I could see him on the three-inch viewer, sitting on a ragged couch, feet on the edge of a wooden utility spool coffee table. He appeared to be alone, a beer in his right hand, his left hand in his lap and partially hidden from view. You hiding something under there, big guy?
Hovering in the damp air around the front porch, just above the sweet, sick scent of trash and empty beer cans, was the aroma of something synthetic like superglue and Styrofoam.
I triggered off the safety, then tapped on the front door. I was going to use my best woman-in-distress voice, say I needed a phone, say I had a flat, say something, anything, to get the door open. I wasn’t sure. I’d learned to improvise since I’d been on my own.
Johnson didn’t hesitate. I got a glimpse on my tiny viewer of something coming out of his lap seconds before he blew a hole in the door near my ear the size of a softball. The blast was cannon-loud, splintered the door, and left me light-headed and tumbling off the porch to safer ground.
Another blast. The front windows exploded. Glass flew like shrapnel. I balled up against the side of the porch and felt the sting on my neck and arms and knew I was cut, then rose up enough to get a shot off in the general direction of the front window. I didn’t want to shoot him. I merely wanted him to back off a little.
… Then silence.
I took the porch steps in a half crouch, made it to the door. Still quiet. I tried reaching through the hole in the door to unlatch it. That’s when I heard it, a shotgun, a goddamn pump-action, and if you’ve ever heard the sound, you’ll never forget it—the foregrip sliding back, one shell ejecting, another pushing into the carrier, the bolt closing. It happens in a split second with a good operator, and Johnson had had plenty of practice.

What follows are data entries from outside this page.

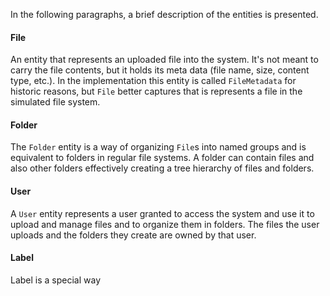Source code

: In the following paragraphs, a brief description of the entities is presented.

#### File
An entity that represents an uploaded file into the system. It's not meant to carry the file contents, but it holds its meta data (file name, size, content type, etc.). In the implementation this entity is called `FileMetadata` for historic reasons, but `File` better captures that is represents a file in the simulated file system.

#### Folder
The `Folder` entity is a way of organizing `File`s into named groups and is equivalent to folders in regular file systems. A folder can contain files and also other folders effectively creating a tree hierarchy of files and folders.

#### User
A `User` entity represents a user granted to access the system and use it to upload and manage files and to organize them in folders. The files the user uploads and the folders they create are owned by that user.

#### Label
Label is a special way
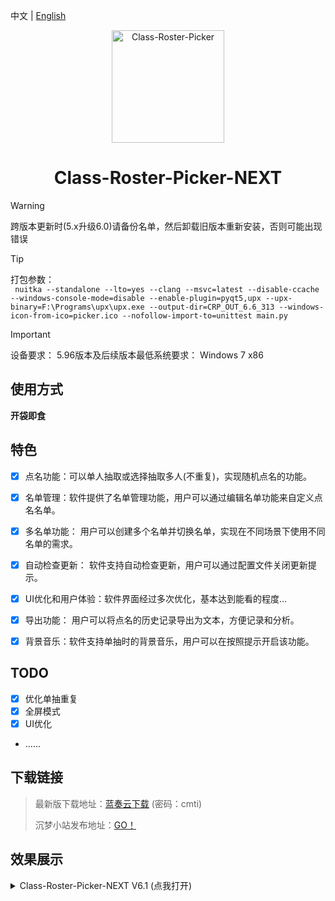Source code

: 中文 | [English](./README_EN.md)
<div align="center">
<a><img src="./Class-Roster-Picker.png" width="180" height="180" alt="Class-Roster-Picker"></a>
</div>

<div align="center">

# Class-Roster-Picker-NEXT

</div>

> [!WARNING]
> 跨版本更新时(5.x升级6.0)请备份名单，然后卸载旧版本重新安装，否则可能出现错误
> 

> [!TIP]
> 打包参数：</br>
> ` nuitka --standalone --lto=yes --clang --msvc=latest --disable-ccache --windows-console-mode=disable --enable-plugin=pyqt5,upx --upx-binary=F:\Programs\upx\upx.exe --output-dir=CRP_OUT_6.6_313 --windows-icon-from-ico=picker.ico --nofollow-import-to=unittest main.py`

> [!IMPORTANT]  
> 设备要求： 
> 5.96版本及后续版本最低系统要求： Windows 7 x86

## 使用方式

**开袋即食**


## 特色
- [x] 点名功能：可以单人抽取或选择抽取多人(不重复)，实现随机点名的功能。
- [x] 名单管理：软件提供了名单管理功能，用户可以通过编辑名单功能来自定义点名名单。
- [x] 多名单功能： 用户可以创建多个名单并切换名单，实现在不同场景下使用不同名单的需求。
- [x] 自动检查更新： 软件支持自动检查更新，用户可以通过配置文件关闭更新提示。
- [x] UI优化和用户体验：软件界面经过多次优化，基本达到能看的程度...
- [x] 导出功能： 用户可以将点名的历史记录导出为文本，方便记录和分析。
- [x] 背景音乐：软件支持单抽时的背景音乐，用户可以在按照提示开启该功能。


## TODO
- [x] 优化单抽重复
- [x] 全屏模式
- [x] UI优化
- ......
      
## 下载链接
> 最新版下载地址：[蓝奏云下载](https://yish.lanzouw.com/b038hjo8f) (密码：cmti)
> 
> 沉梦小站发布地址：[GO！](https://cmxz.top/ktdmq)

## 效果展示
<details>
<summary> Class-Roster-Picker-NEXT V6.1 (点我打开)</summary>

### 主界面<br>
<img src="https://github.com/user-attachments/assets/ceae2cdc-8e7a-47b4-a8ee-1daf048eb6cf" style="border-radius: 20px;" height="300">

### 小窗模式<br>
<img src="https://github.com/user-attachments/assets/21b2d8e1-9837-45d7-9b33-f2307ad1018a" style="border-radius: 20px;" height="300">

### 设置界面<br>
<img src="https://github.com/user-attachments/assets/f2451c4d-9f10-41a9-9aa9-ae7cc6300511" style="border-radius: 20px;" height="300">

</details>
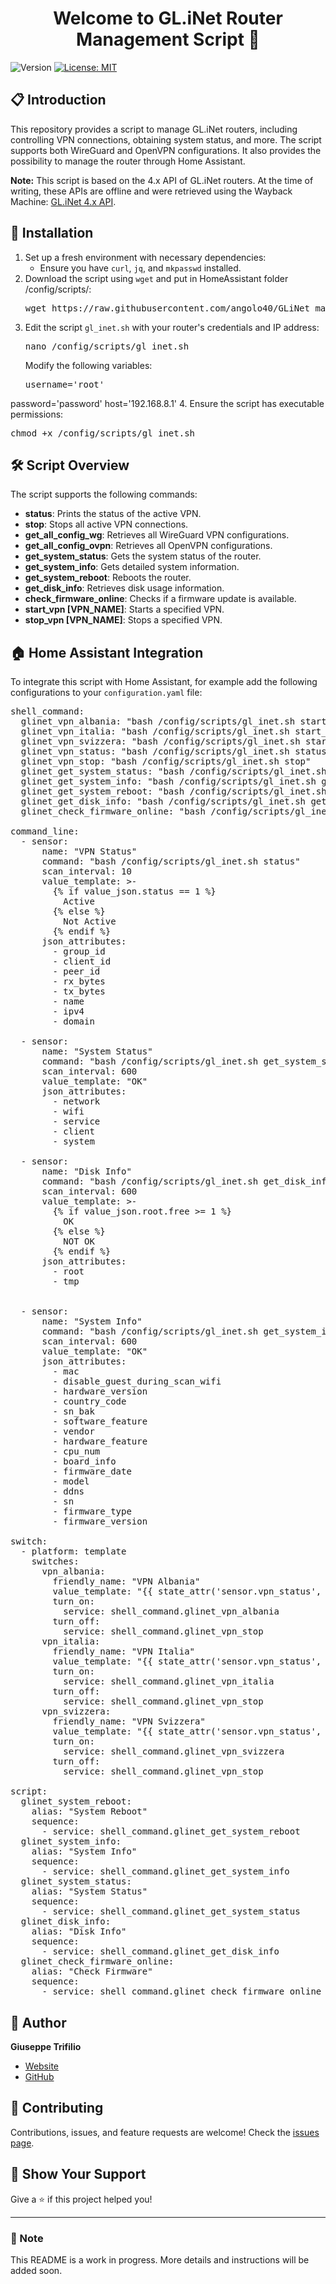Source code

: <h1 align="center">Welcome to GL.iNet Router Management Script 👋</h1>
<p>
  <img alt="Version" src="https://img.shields.io/badge/version-1.0-blue.svg?cacheSeconds=2592000" />
  <a href="https://github.com/angolo40/GLiNet_managment" target="_blank">
    <img alt="License: MIT" src="https://img.shields.io/github/license/angolo40/GLiNet_managment" />
  </a>
</p>

## 📋 Introduction

This repository provides a script to manage GL.iNet routers, including controlling VPN connections, obtaining system status, and more. The script supports both WireGuard and OpenVPN configurations. It also provides the possibility to manage the router through Home Assistant.

**Note:** This script is based on the 4.x API of GL.iNet routers. At the time of writing, these APIs are offline and were retrieved using the Wayback Machine: [GL.iNet 4.x API](https://web.archive.org/web/20240106020516/https://dev.gl-inet.com/router-4.x-api/#wifi/get_status).

## 🚀 Installation

1. Set up a fresh environment with necessary dependencies:
   - Ensure you have `curl`, `jq`, and `mkpasswd` installed.
2. Download the script using `wget` and put in HomeAssistant folder /config/scripts/:
   <pre>wget https://raw.githubusercontent.com/angolo40/GLiNet_managment/main/gl_inet.sh -O /config/scripts/gl_inet.sh</pre>
3. Edit the script `gl_inet.sh` with your router's credentials and IP address:
   <pre>nano /config/scripts/gl_inet.sh</pre>
   Modify the following variables:
   <pre>username='root'
password='password'
host='192.168.8.1'</pre>
4. Ensure the script has executable permissions:
   <pre>chmod +x /config/scripts/gl_inet.sh</pre>

## 🛠️ Script Overview

The script supports the following commands:
- **status**: Prints the status of the active VPN.
- **stop**: Stops all active VPN connections.
- **get_all_config_wg**: Retrieves all WireGuard VPN configurations.
- **get_all_config_ovpn**: Retrieves all OpenVPN configurations.
- **get_system_status**: Gets the system status of the router.
- **get_system_info**: Gets detailed system information.
- **get_system_reboot**: Reboots the router.
- **get_disk_info**: Retrieves disk usage information.
- **check_firmware_online**: Checks if a firmware update is available.
- **start_vpn [VPN_NAME]**: Starts a specified VPN.
- **stop_vpn [VPN_NAME]**: Stops a specified VPN.

## 🏠 Home Assistant Integration

To integrate this script with Home Assistant, for example add the following configurations to your `configuration.yaml` file:

<pre>
shell_command:
  glinet_vpn_albania: "bash /config/scripts/gl_inet.sh start_vpn Albania_37_Tirana"
  glinet_vpn_italia: "bash /config/scripts/gl_inet.sh start_vpn Italy_223_Milan"
  glinet_vpn_svizzera: "bash /config/scripts/gl_inet.sh start_vpn Switzerland_373_Zurich"
  glinet_vpn_status: "bash /config/scripts/gl_inet.sh status"
  glinet_vpn_stop: "bash /config/scripts/gl_inet.sh stop"
  glinet_get_system_status: "bash /config/scripts/gl_inet.sh get_system_status"
  glinet_get_system_info: "bash /config/scripts/gl_inet.sh get_system_info"
  glinet_get_system_reboot: "bash /config/scripts/gl_inet.sh get_system_reboot"
  glinet_get_disk_info: "bash /config/scripts/gl_inet.sh get_disk_info"
  glinet_check_firmware_online: "bash /config/scripts/gl_inet.sh check_firmware_online"

command_line:
  - sensor:
      name: "VPN Status"
      command: "bash /config/scripts/gl_inet.sh status"
      scan_interval: 10
      value_template: >-
        {% if value_json.status == 1 %}
          Active
        {% else %}
          Not Active
        {% endif %}
      json_attributes:
        - group_id
        - client_id
        - peer_id
        - rx_bytes
        - tx_bytes
        - name
        - ipv4
        - domain

  - sensor:
      name: "System Status"
      command: "bash /config/scripts/gl_inet.sh get_system_status"
      scan_interval: 600
      value_template: "OK"
      json_attributes:
        - network
        - wifi
        - service
        - client
        - system

  - sensor:
      name: "Disk Info"
      command: "bash /config/scripts/gl_inet.sh get_disk_info"
      scan_interval: 600
      value_template: >-
        {% if value_json.root.free >= 1 %}
          OK
        {% else %}
          NOT OK
        {% endif %}
      json_attributes:
        - root
        - tmp


  - sensor:
      name: "System Info"
      command: "bash /config/scripts/gl_inet.sh get_system_info"
      scan_interval: 600
      value_template: "OK"
      json_attributes:
        - mac
        - disable_guest_during_scan_wifi
        - hardware_version
        - country_code
        - sn_bak
        - software_feature
        - vendor
        - hardware_feature
        - cpu_num
        - board_info
        - firmware_date
        - model
        - ddns
        - sn
        - firmware_type
        - firmware_version

switch:
  - platform: template
    switches:
      vpn_albania:
        friendly_name: "VPN Albania"
        value_template: "{{ state_attr('sensor.vpn_status', 'name') is not none and 'Albania_37_Tirana' in state_attr('sensor.vpn_status', 'name') }}"
        turn_on:
          service: shell_command.glinet_vpn_albania
        turn_off:
          service: shell_command.glinet_vpn_stop
      vpn_italia:
        friendly_name: "VPN Italia"
        value_template: "{{ state_attr('sensor.vpn_status', 'name') is not none and 'Italy_223_Milan' in state_attr('sensor.vpn_status', 'name') }}"
        turn_on:
          service: shell_command.glinet_vpn_italia
        turn_off:
          service: shell_command.glinet_vpn_stop
      vpn_svizzera:
        friendly_name: "VPN Svizzera"
        value_template: "{{ state_attr('sensor.vpn_status', 'name') is not none and 'Switzerland_373_Zurich' in state_attr('sensor.vpn_status', 'name') }}"
        turn_on:
          service: shell_command.glinet_vpn_svizzera
        turn_off:
          service: shell_command.glinet_vpn_stop

script:
  glinet_system_reboot:
    alias: "System Reboot"
    sequence:
      - service: shell_command.glinet_get_system_reboot
  glinet_system_info:
    alias: "System Info"
    sequence:
      - service: shell_command.glinet_get_system_info
  glinet_system_status:
    alias: "System Status"
    sequence:
      - service: shell_command.glinet_get_system_status
  glinet_disk_info:
    alias: "Disk Info"
    sequence:
      - service: shell_command.glinet_get_disk_info
  glinet_check_firmware_online:
    alias: "Check Firmware"
    sequence:
      - service: shell_command.glinet_check_firmware_online
</pre>

## 👤 Author

**Giuseppe Trifilio**

- [Website](https://github.com/angolo40/GLiNet_managment)
- [GitHub](https://github.com/angolo40)

## 🤝 Contributing

Contributions, issues, and feature requests are welcome! Check the [issues page](https://github.com/angolo40/GLiNet_managment/issues).

## 🌟 Show Your Support

Give a ⭐️ if this project helped you!

---

### 📝 Note

This README is a work in progress. More details and instructions will be added soon.
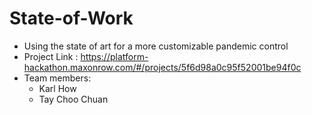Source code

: # State-of-Work
- Using the state of art for a more customizable pandemic control
- Project Link : https://platform-hackathon.maxonrow.com/#/projects/5f6d98a0c95f52001be94f0c
- Team members:
  - Karl How
  - Tay Choo Chuan
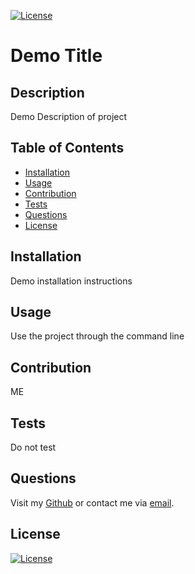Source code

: [![License](https://img.shields.io/badge/License-MIT-blue.svg)](https://api.github.com/licenses/mit)
  
# Demo Title
  
## Description
Demo Description of project

## Table of Contents
- [Installation](#installation)
- [Usage](#usage)
- [Contribution](#contribution)
- [Tests](#tests)
- [Questions](#questions)
- [License](#license)

## Installation
Demo installation instructions

## Usage
Use the project through the command line

## Contribution
ME

## Tests
Do not test

## Questions
Visit my [Github](https://github.com/tkmarsten) or contact me via [email](tkmarsten@gmail.com).

## License
[![License](https://img.shields.io/badge/License-MIT-blue.svg)](https://api.github.com/licenses/mit)
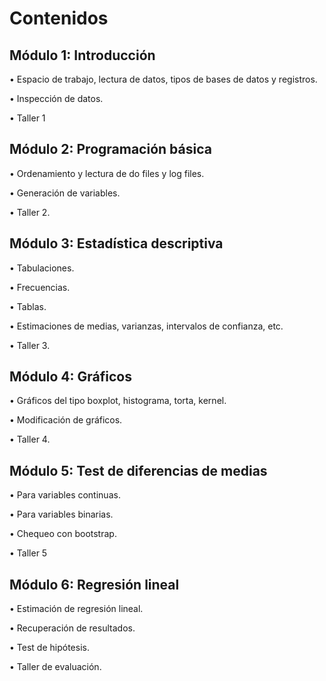 # Contenidos

## Módulo 1: Introducción 
 
• Espacio de trabajo, lectura de datos, tipos de bases de datos y registros. 

• Inspección de datos. 

• Taller 1 
 
## Módulo 2: Programación básica 
• Ordenamiento y lectura de do files y log files. 

• Generación de variables. 

• Taller 2.

## Módulo 3: Estadística descriptiva 
• Tabulaciones. 

• Frecuencias. 

• Tablas. 

• Estimaciones de medias, varianzas, intervalos de confianza, etc. 

• Taller 3. 
 
## Módulo 4: Gráficos 
• Gráficos del tipo boxplot, histograma, torta, kernel. 

• Modificación de gráficos. 

• Taller 4. 
 
## Módulo 5: Test de diferencias de medias 
• Para variables continuas. 

• Para variables binarias. 

• Chequeo con bootstrap. 

• Taller 5 
 
## Módulo 6: Regresión lineal 

• Estimación de regresión lineal. 

• Recuperación de resultados. 

• Test de hipótesis. 

• Taller de evaluación. 
 
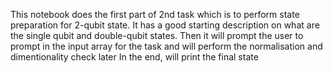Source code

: This notebook does the first part of 2nd task which is to perform state preparation for 2-qubit state.
It has a good starting description on what are the single qubit and double-qubit states.
Then it will prompt the user to prompt in the input array for the task and will perform the normalisation and dimentionality check later
In the end, will print the final state
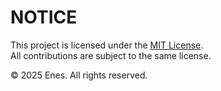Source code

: # NOTICE

This project is licensed under the [MIT License](LICENSE).  
All contributions are subject to the same license.

© 2025 Enes. All rights reserved.
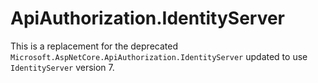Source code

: # ApiAuthorization.IdentityServer

This is a replacement for the deprecated `Microsoft.AspNetCore.ApiAuthorization.IdentityServer` updated to use 
`IdentityServer` version 7.
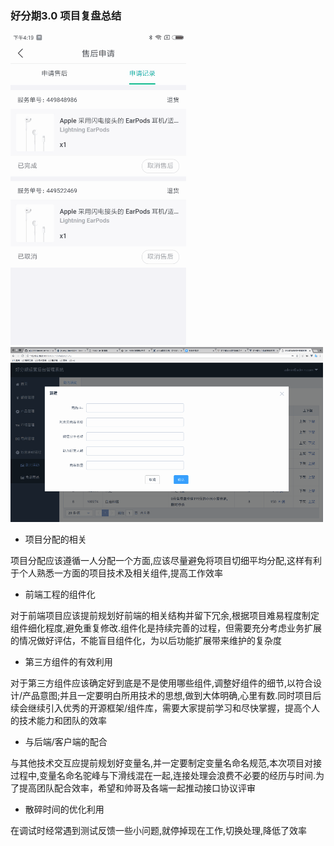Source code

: ### 好分期3.0 项目复盘总结

![0](1901.gif)
![0](1902.gif)

* 项目分配的相关

​项目分配应该遵循一人分配一个方面,应该尽量避免将项目切细平均分配,这样有利于个人熟悉一方面的项目技术及相关组件,提高工作效率

* 前端工程的组件化

对于前端项目应该提前规划好前端的相关结构并留下冗余,根据项目难易程度制定组件细化程度,避免重复修改.组件化是持续完善的过程，但需要充分考虑业务扩展的情况做好评估，不能盲目组件化，为以后功能扩展带来维护的复杂度


* 第三方组件的有效利用

对于第三方组件应该确定好到底是不是使用哪些组件,调整好组件的细节,以符合设计/产品意图;并且一定要明白所用技术的思想,做到大体明确,心里有数.同时项目后续会继续引入优秀的开源框架/组件库，需要大家提前学习和尽快掌握，提高个人的技术能力和团队的效率

 
* 与后端/客户端的配合

与其他技术交互应提前规划好变量名,并一定要制定变量名命名规范,本次项目对接过程中,变量名命名驼峰与下滑线混在一起,连接处理会浪费不必要的经历与时间.为了提高团队配合效率，希望和帅哥及各端一起推动接口协议评审

* 散碎时间的优化利用

在调试时经常遇到测试反馈一些小问题,就停掉现在工作,切换处理,降低了效率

I pressed my back against the house, took a breath, took a moment. A quick reality check is always a good idea in these situations. Did I really want to get killed bringing in this guy? Hell no, I did not, but the adrenal flood of mania this kind of event produces propelled me forward rather than back, which perhaps illustrates most effectively the differences between those of us in this business and the sane population.
Boom! Johnson let the shotgun loose once more. I felt it under my feet, like a fireworks show when the ground shakes. He was probably making his own loads. God only knew what he was firing at me. Another chunk of front door blew out. Then the pop, pop, pop, pop of an automatic weapon.
On three, I told myself.
… One … Two … Two and a half … Two and three quarters. F*ck! Three!
I put everything I had behind one of the black combat boots I wear for this kind of work and went for the space just above the front doorknob. It had no fight left, splintered and swung open. I flattened back against the house and waited.
… Silence.
Glock steadied with both hands, heart slamming so hard I felt a vein in my throat tick, tick, ticking against my shirt collar. I stepped around the corner and surveyed the front room, a living-room/dining-room combo pack. I could see the kitchen beyond that, a hallway. I was figuring the place for two bedrooms and a bath. I’d poked around outside for quite a while before making my move, counting doors and windows. So where was he? A bedroom, the hallway?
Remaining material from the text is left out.